INSTRUCTIONS FOR THE TASK -
Look through the listing below and give the number of lines in which "align" occurs, nothing more.
┄┄┄┄┄┄┄┄┄┄┄┄┄┄┄┄┄┄┄┄
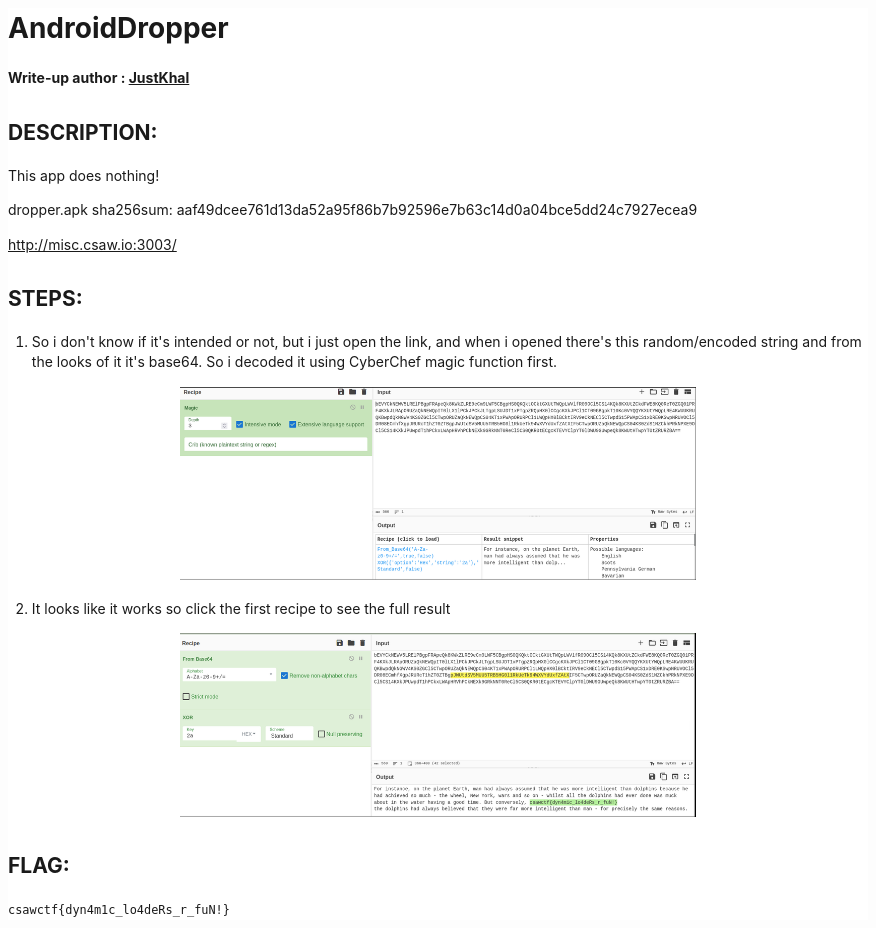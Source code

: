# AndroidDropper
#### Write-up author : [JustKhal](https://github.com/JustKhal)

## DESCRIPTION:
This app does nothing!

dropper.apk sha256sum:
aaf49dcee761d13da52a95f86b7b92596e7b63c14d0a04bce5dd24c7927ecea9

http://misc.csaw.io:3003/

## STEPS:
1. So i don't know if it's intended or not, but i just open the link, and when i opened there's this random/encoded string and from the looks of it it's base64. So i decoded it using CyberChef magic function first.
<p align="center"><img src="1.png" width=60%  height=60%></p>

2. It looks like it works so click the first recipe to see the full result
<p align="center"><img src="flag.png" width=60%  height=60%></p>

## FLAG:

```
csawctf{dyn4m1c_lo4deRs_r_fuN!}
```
┄┄┄┄┄┄┄┄┄┄┄┄┄┄┄┄┄┄┄┄
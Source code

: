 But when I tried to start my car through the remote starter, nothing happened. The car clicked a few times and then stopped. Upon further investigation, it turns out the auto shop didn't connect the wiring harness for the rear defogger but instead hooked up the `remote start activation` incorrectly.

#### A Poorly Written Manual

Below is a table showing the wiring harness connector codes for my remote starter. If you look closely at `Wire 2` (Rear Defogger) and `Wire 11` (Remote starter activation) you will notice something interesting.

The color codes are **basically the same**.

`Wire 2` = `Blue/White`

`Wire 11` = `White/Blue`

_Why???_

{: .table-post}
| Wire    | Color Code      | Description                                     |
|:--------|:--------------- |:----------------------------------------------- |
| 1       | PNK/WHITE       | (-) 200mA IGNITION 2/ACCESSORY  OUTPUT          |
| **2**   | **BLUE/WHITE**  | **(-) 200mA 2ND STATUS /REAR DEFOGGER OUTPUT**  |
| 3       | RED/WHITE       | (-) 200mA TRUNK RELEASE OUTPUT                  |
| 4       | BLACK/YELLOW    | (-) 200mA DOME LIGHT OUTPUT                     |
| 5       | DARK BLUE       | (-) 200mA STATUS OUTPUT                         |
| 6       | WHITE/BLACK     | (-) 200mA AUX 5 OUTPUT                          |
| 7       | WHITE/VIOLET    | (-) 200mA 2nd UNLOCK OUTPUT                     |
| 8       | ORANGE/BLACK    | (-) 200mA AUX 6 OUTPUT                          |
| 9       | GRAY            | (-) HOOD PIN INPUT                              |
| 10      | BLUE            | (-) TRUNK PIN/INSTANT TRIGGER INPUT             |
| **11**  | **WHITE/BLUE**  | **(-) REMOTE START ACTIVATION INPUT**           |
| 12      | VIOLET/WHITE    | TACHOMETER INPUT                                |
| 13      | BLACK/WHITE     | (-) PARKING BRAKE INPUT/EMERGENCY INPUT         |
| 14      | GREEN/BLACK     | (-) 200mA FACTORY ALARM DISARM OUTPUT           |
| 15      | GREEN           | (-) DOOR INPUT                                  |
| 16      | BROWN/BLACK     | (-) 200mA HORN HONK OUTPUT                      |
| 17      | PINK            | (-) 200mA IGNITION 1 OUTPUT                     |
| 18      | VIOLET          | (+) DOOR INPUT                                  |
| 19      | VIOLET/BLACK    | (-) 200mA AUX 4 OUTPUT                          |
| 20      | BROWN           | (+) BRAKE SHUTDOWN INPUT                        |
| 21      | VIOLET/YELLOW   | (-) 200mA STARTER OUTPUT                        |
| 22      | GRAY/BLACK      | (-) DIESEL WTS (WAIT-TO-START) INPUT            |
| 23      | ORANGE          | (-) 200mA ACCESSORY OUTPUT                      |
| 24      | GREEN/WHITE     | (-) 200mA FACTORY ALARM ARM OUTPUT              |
┄┄┄┄┄┄┄┄┄┄┄┄┄┄┄┄┄┄┄┄
ANSWER SPACE -
2